News Local/State

NSA Chief Says Data Disrupted ‘Dozens’ Of Plots

 

The head of the US electronic spying agency has defended the massive surveillance programmes newly revealed by a former intelligence worker.

In a US Senate hearing, National Security Agency (NSA) Director Keith Alexander said the programmes had disrupted dozens of terror plots.

And US Secretary of State John Kerry said they showed a "delicate but vital balance" between privacy and security.

Meanwhile, the leaker has pledged to fight extradition to the US.

Edward Snowden fled his home in Hawaii for Hong Kong shortly before reports of top secret programmes were published by the Guardian and Washington Post newspapers last week.

The 29-year-old former CIA and NSA contract worker has admitted giving the newspapers information about NSA programmes to seize vast quantities of data on telephone calls and internet communications from US internet and telephone companies.

US officials have confirmed the programmes exist, with President Barack Obama saying they were overseen by Congress and the courts.

'Compliance and oversight'

And officials have defended the programmes as vital national security tools.

"It's dozens of terrorist events that these have helped prevent," Gen Alexander said on Wednesday at a hearing of the US Senate intelligence committee.

And he backed the workers who run the programmes.

"Our nation has invested a lot in these people.

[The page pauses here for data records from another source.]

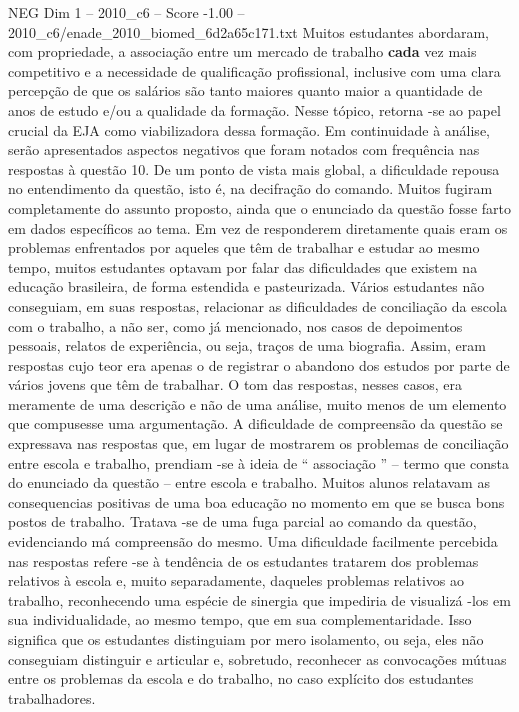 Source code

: \begin{textsample}{NEG Dim 1 – 2010\_c6 – Score -1.00 – 2010\_c6/enade\_2010\_biomed\_6d2a65c171.txt}
Muitos estudantes abordaram, com propriedade, a associação entre um mercado de trabalho \textbf{cada} vez mais competitivo e a necessidade de qualificação profissional, inclusive com uma clara percepção de que os salários são tanto maiores quanto maior a quantidade de anos de estudo e/ou a qualidade da formação.
Nesse tópico, retorna -se ao papel crucial da EJA como viabilizadora dessa formação.
Em continuidade à análise, serão apresentados aspectos negativos que foram notados com frequência nas respostas à questão 10.
De um ponto de vista mais global, a dificuldade repousa no entendimento da questão, isto é, na decifração do comando.
Muitos fugiram completamente do assunto proposto, ainda que o enunciado da questão fosse farto em dados específicos ao tema.
Em vez de responderem diretamente quais eram os problemas enfrentados por aqueles que têm de trabalhar e estudar ao mesmo tempo, muitos estudantes optavam por falar das dificuldades que existem na educação brasileira, de forma estendida e pasteurizada.
Vários estudantes não conseguiam, em suas respostas, relacionar as dificuldades de conciliação da escola com o trabalho, a não ser, como já mencionado, nos casos de depoimentos pessoais, relatos de experiência, ou seja, traços de uma biografia.
Assim, eram respostas cujo teor era apenas o de registrar o abandono dos estudos por parte de vários jovens que têm de trabalhar.
O tom das respostas, nesses casos, era meramente de uma descrição e não de uma análise, muito menos de um elemento que compusesse uma argumentação.
A dificuldade de compreensão da questão se expressava nas respostas que, em lugar de mostrarem os problemas de conciliação entre escola e trabalho, prendiam -se à ideia de “ associação ” – termo que consta do enunciado da questão – entre escola e trabalho.
Muitos alunos relatavam as consequencias positivas de uma boa educação no momento em que se busca bons postos de trabalho.
Tratava -se de uma fuga parcial ao comando da questão, evidenciando má compreensão do mesmo.
Uma dificuldade facilmente percebida nas respostas refere -se à tendência de os estudantes tratarem dos problemas relativos à escola e, muito separadamente, daqueles problemas relativos ao trabalho, reconhecendo uma espécie de sinergia que impediria de visualizá -los em sua individualidade, ao mesmo tempo, que em sua complementaridade.
Isso significa que os estudantes distinguiam por mero isolamento, ou seja, eles não conseguiam distinguir e articular e, sobretudo, reconhecer as convocações mútuas entre os problemas da escola e do trabalho, no caso explícito dos estudantes trabalhadores.

\end{textsample}
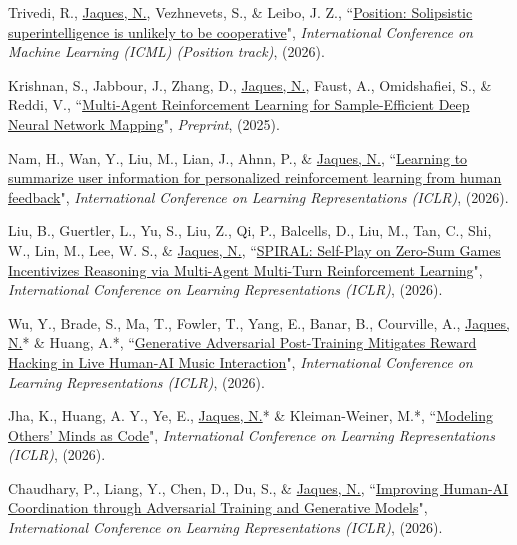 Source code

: \documentclass[paper=letter,fontsize=11pt]{scrartcl} %
\newcommand{\PaperEntry}[6]{
		\noindent #1, ``\href{#6}{#2}", \textit{#3}, #4 (#5).}
\begin{document}
\begin{etaremune}
\item \PaperEntry{Trivedi, R., \underline{Jaques, N.}, Vezhnevets, S., \& Leibo, J. Z.}{Position: Solipsistic superintelligence is unlikely to be cooperative}{International Conference on Machine Learning (ICML) (Position track)}{}{2026}{https://arxiv.org/abs/2606.03237}

\item \PaperEntry{Krishnan, S., Jabbour, J., Zhang, D., \underline{Jaques, N.}, Faust, A., Omidshafiei, S., \& Reddi, V.}{Multi-Agent Reinforcement Learning for Sample-Efficient Deep Neural Network Mapping}{Preprint}{}{2025}{https://arxiv.org/abs/2507.16249}

\item \PaperEntry{Nam, H., Wan, Y., Liu, M., Lian, J., Ahnn, P., \& \underline{Jaques, N.}}{Learning to summarize user information for personalized reinforcement learning from human feedback}{International Conference on Learning Representations (ICLR)}{}{2026}{https://arxiv.org/abs/2507.13579v2}

\item \PaperEntry{Liu, B., Guertler, L., Yu, S., Liu, Z., Qi, P., Balcells, D., Liu, M., Tan, C., Shi, W., Lin, M., Lee, W. S.,  \& \underline{Jaques, N.}}{SPIRAL: Self-Play on Zero-Sum Games Incentivizes Reasoning via Multi-Agent Multi-Turn Reinforcement Learning}{International Conference on Learning Representations (ICLR)}{}{2026}{https://arxiv.org/abs/2506.24119}

\item \PaperEntry{Wu, Y., Brade, S., Ma, T., Fowler, T., Yang, E., Banar, B., Courville, A., \underline{Jaques, N.}* \& Huang, A.*}{Generative Adversarial Post-Training Mitigates Reward Hacking in Live Human-AI Music Interaction}{International Conference on Learning Representations (ICLR)}{}{2026}{https://arxiv.org/abs/2511.17879}

\item \PaperEntry{Jha, K., Huang, A. Y., Ye, E., \underline{Jaques, N.}* \& Kleiman-Weiner, M.*}{Modeling Others' Minds as Code}{International Conference on Learning Representations (ICLR)}{}{2026}{https://arxiv.org/abs/2510.01272}

\item \PaperEntry{Chaudhary, P., Liang, Y., Chen, D., Du, S., \& \underline{Jaques, N.}}{Improving Human-AI Coordination through Adversarial Training and Generative Models}{International Conference on Learning Representations (ICLR)}{}{2026}{https://arxiv.org/abs/2504.15457}



\end{etaremune}
\end{document}
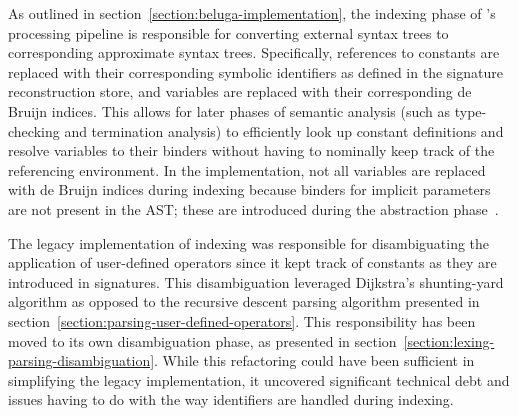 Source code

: As outlined in section~\ref{section:beluga-implementation}, the indexing phase of \Beluga's processing pipeline is responsible for converting external syntax trees to corresponding approximate syntax trees.
Specifically, references to constants are replaced with their corresponding symbolic identifiers as defined in the signature reconstruction store, and variables are replaced with their corresponding de Bruijn indices.
This allows for later phases of semantic analysis (such as type-checking and termination analysis) to efficiently look up constant definitions and resolve variables to their binders without having to nominally keep track of the referencing environment.
In the implementation, not all variables are replaced with de Bruijn indices during indexing because binders for implicit parameters are not present in the \ac{AST}; these are introduced during the abstraction phase~\cite{germain2010implementation}.



The legacy implementation of indexing was responsible for disambiguating the application of user-defined operators since it kept track of constants as they are introduced in \Beluga signatures.
This disambiguation leveraged Dijkstra's shunting-yard algorithm as opposed to the recursive descent parsing algorithm presented in section~\ref{section:parsing-user-defined-operators}.
This responsibility has been moved to its own disambiguation phase, as presented in section~\ref{section:lexing-parsing-disambiguation}.
While this refactoring could have been sufficient in simplifying the legacy implementation, it uncovered significant technical debt and issues having to do with the way identifiers are handled during indexing.

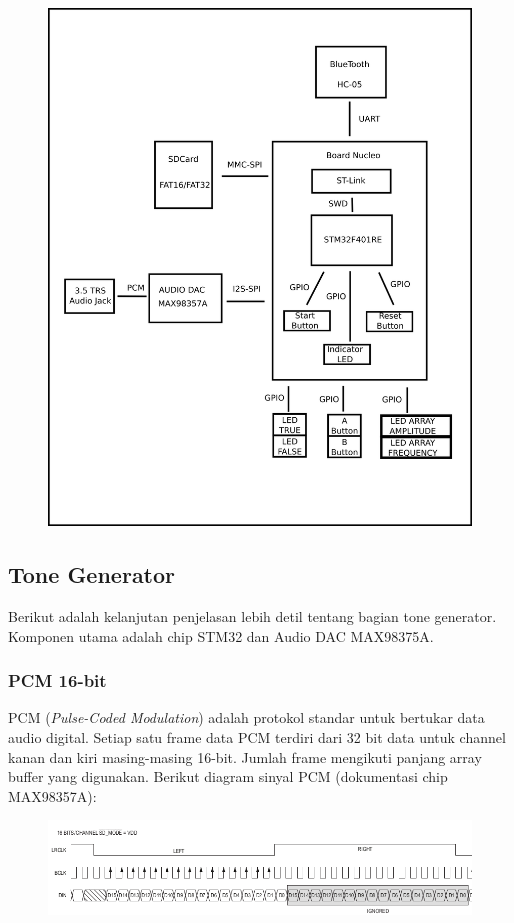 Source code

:\documentclass[12pt,]{article}
\begin{document}
	\begin{figure}[H]
		\centering
		\includegraphics[width=0.6\linewidth]{images/overview}
	\end{figure}

	\newpage
	\subsection{Tone Generator}
	Berikut adalah kelanjutan penjelasan lebih detil tentang bagian tone generator.
	Komponen utama adalah chip STM32 dan Audio DAC MAX98375A.

	\subsubsection{PCM 16-bit}
	PCM (\textit{Pulse-Coded Modulation}) adalah protokol standar untuk bertukar data audio digital.
	Setiap satu frame data PCM terdiri dari 32 bit data untuk channel kanan dan kiri masing-masing 16-bit.
	Jumlah frame mengikuti panjang array buffer yang digunakan.
	Berikut diagram sinyal PCM (dokumentasi chip MAX98357A):
	\begin{figure}[H]
		\centering
		\includegraphics[width=\linewidth]{images/PCM}
	\end{figure}
\end{document}
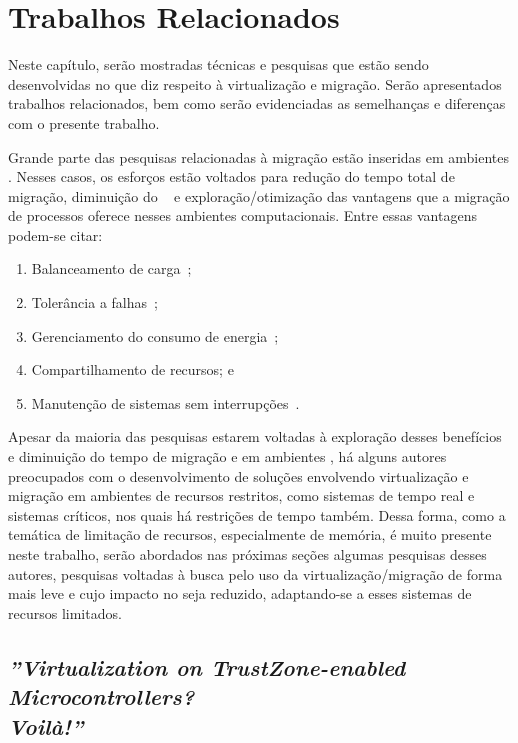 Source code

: \glsresetall
\chapter{Trabalhos Relacionados}
\label{chap.related-work}

Neste capítulo, serão mostradas técnicas e pesquisas que estão sendo desenvolvidas no que diz respeito à virtualização e migração. Serão apresentados trabalhos relacionados, bem como serão evidenciadas as semelhanças e diferenças com o presente trabalho.

Grande parte das pesquisas relacionadas à migração estão inseridas em ambientes \cloud. Nesses casos, os esforços estão voltados para redução do tempo total de migração, diminuição do \downtime~\cite{migration-linux-conteiners,clark2005live} e exploração/otimização das vantagens que a migração de processos oferece nesses ambientes computacionais. Entre essas vantagens podem-se citar:
\begin{enumerate}[label=(\roman*)]
    \item Balanceamento de carga~\cite{live-vm-migration-techniques,ada-things};
    \item Tolerância a falhas~\cite{fernando2019live};
    \item Gerenciamento do consumo de energia~\cite{aldossary2018performance};
    \item Compartilhamento de recursos; e
    \item Manutenção de sistemas sem interrupções~\cite{live-vm-migration-techniques,ada-things}.
\end{enumerate}

Apesar da maioria das pesquisas estarem voltadas à exploração desses benefícios e diminuição do tempo de migração e \downtime em ambientes \cloud, há alguns autores preocupados com o desenvolvimento de soluções envolvendo virtualização e migração em ambientes de recursos restritos, como sistemas de tempo real e sistemas críticos, nos quais há restrições de tempo também. Dessa forma, como a temática de limitação de recursos, especialmente de memória, é muito presente neste trabalho, serão abordados nas próximas seções algumas pesquisas desses autores, \ie pesquisas voltadas à busca pelo uso da virtualização/migração de forma mais leve e cujo impacto no \hardware seja reduzido, adaptando-se a esses sistemas de recursos limitados.

\section{\textit{''Virtualization on TrustZone-enabled Microcontrollers?\\ Voilà!''}}\label{sec.rw-1}

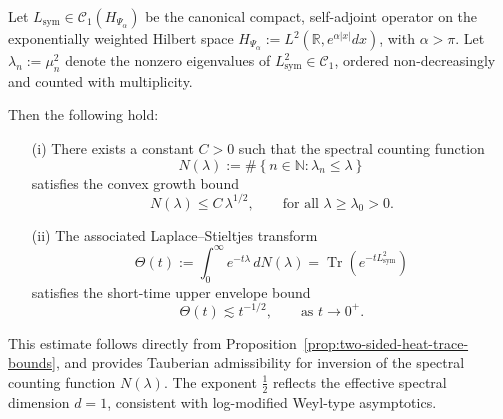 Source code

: \begin{lemma}
\label{lem:spectral_convexity_estimate}
Let \( L_{\mathrm{sym}} \in \mathcal{C}_1(H_{\Psi_\alpha}) \) be the canonical compact, self-adjoint operator on the exponentially weighted Hilbert space \( H_{\Psi_\alpha} := L^2(\mathbb{R}, e^{\alpha |x|} dx) \), with \( \alpha > \pi \). Let \( \lambda_n := \mu_n^2 \) denote the nonzero eigenvalues of \( L_{\mathrm{sym}}^2 \in \mathcal{C}_1 \), ordered non-decreasingly and counted with multiplicity.

Then the following hold:
\begin{enumerate}
  \item[\textnormal{(i)}] There exists a constant \( C > 0 \) such that the spectral counting function
  \[
  N(\lambda) := \#\left\{ n \in \mathbb{N} : \lambda_n \le \lambda \right\}
  \]
  satisfies the convex growth bound
  \[
  N(\lambda) \le C\, \lambda^{1/2}, \qquad \text{for all } \lambda \ge \lambda_0 > 0.
  \]

  \item[\textnormal{(ii)}] The associated Laplace–Stieltjes transform
  \[
  \Theta(t) := \int_0^\infty e^{-t\lambda}\, dN(\lambda)
  = \operatorname{Tr}(e^{-t L_{\mathrm{sym}}^2})
  \]
  satisfies the short-time upper envelope bound
  \[
  \Theta(t) \lesssim t^{-1/2}, \qquad \text{as } t \to 0^+.
  \]
\end{enumerate}

\noindent
This estimate follows directly from Proposition~\ref{prop:two-sided-heat-trace-bounds}, and provides Tauberian admissibility for inversion of the spectral counting function \( N(\lambda) \). The exponent \( \frac{1}{2} \) reflects the effective spectral dimension \( d = 1 \), consistent with log-modified Weyl-type asymptotics.
\end{lemma}
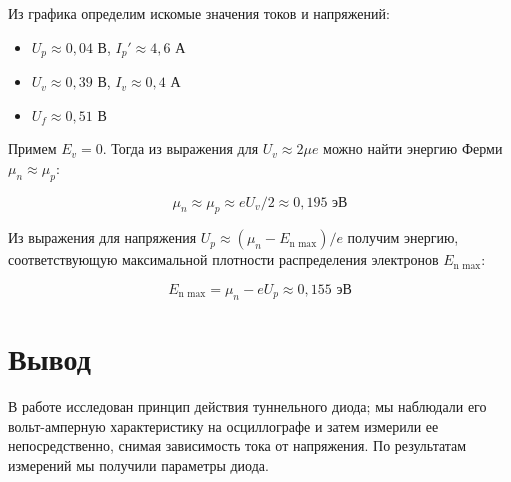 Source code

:\documentclass[12pt]{kiarticle}
\begin{document}
	Из графика определим искомые значения токов и напряжений:
	
	\begin{itemize}
		\item $ U_p \approx 0,04 $ В, $ I_p' \approx 4,6 $ А
		\item $ U_v \approx 0,39 $ В, $ I_v \approx 0,4 $ А
		\item $ U_f \approx 0,51 $ В
	\end{itemize} 

Примем $E_v = 0$. Тогда из выражения для $U_v \approx 2\mu e$ можно найти энергию Ферми $\mu_n \approx \mu_p$:

\[ \mu_n \approx \mu_p \approx eU_v/2 \approx 0,195 \text{ эВ} \]

Из выражения для напряжения $U_p \approx (\mu_n - E_\text{n max})/e$ получим энергию, соответствующую максимальной плотности распределения электронов $E_\text{n max}$:

\[ E_\text{n max} = \mu_n - eU_p \approx 0,155 \text{ эВ} \] 
	
	\section{Вывод} 
	В работе исследован принцип действия туннельного диода; мы наблюдали его вольт-амперную характеристику на осциллографе и затем измерили ее непосредственно, снимая зависимость тока от напряжения. По результатам измерений мы получили параметры диода.
	
\end{document}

They do this lawfully. They take compliance oversight, protecting civil liberties, privacy and security of this nation to their heart every day," he said.

But Gen Alexander said the agency needed to investigate how Mr Snowden, a relatively low-ranking contract employee, had been able to obtain and leak such sensitive information.

The processes "absolutely need to be looked at," he told lawmakers.

"In the IT arena, in the cyber arena, some of these folks have tremendous skills to operate networks."

The information leaked by Mr Snowden has undoubtedly angered the US government, but so far he has not been charged by the authorities, nor is he the subject of an extradition request.

European leaders have also expressed concerns over the scale of the programmes and have demanded to know whether the rights of EU citizens had been infringed.

Meanwhile, in a news conference alongside UK Foreign Secretary William Hague, Mr Kerry said: "With respect to privacy, freedom and the constitution I think over time, this will withstand scrutiny and people will understand it."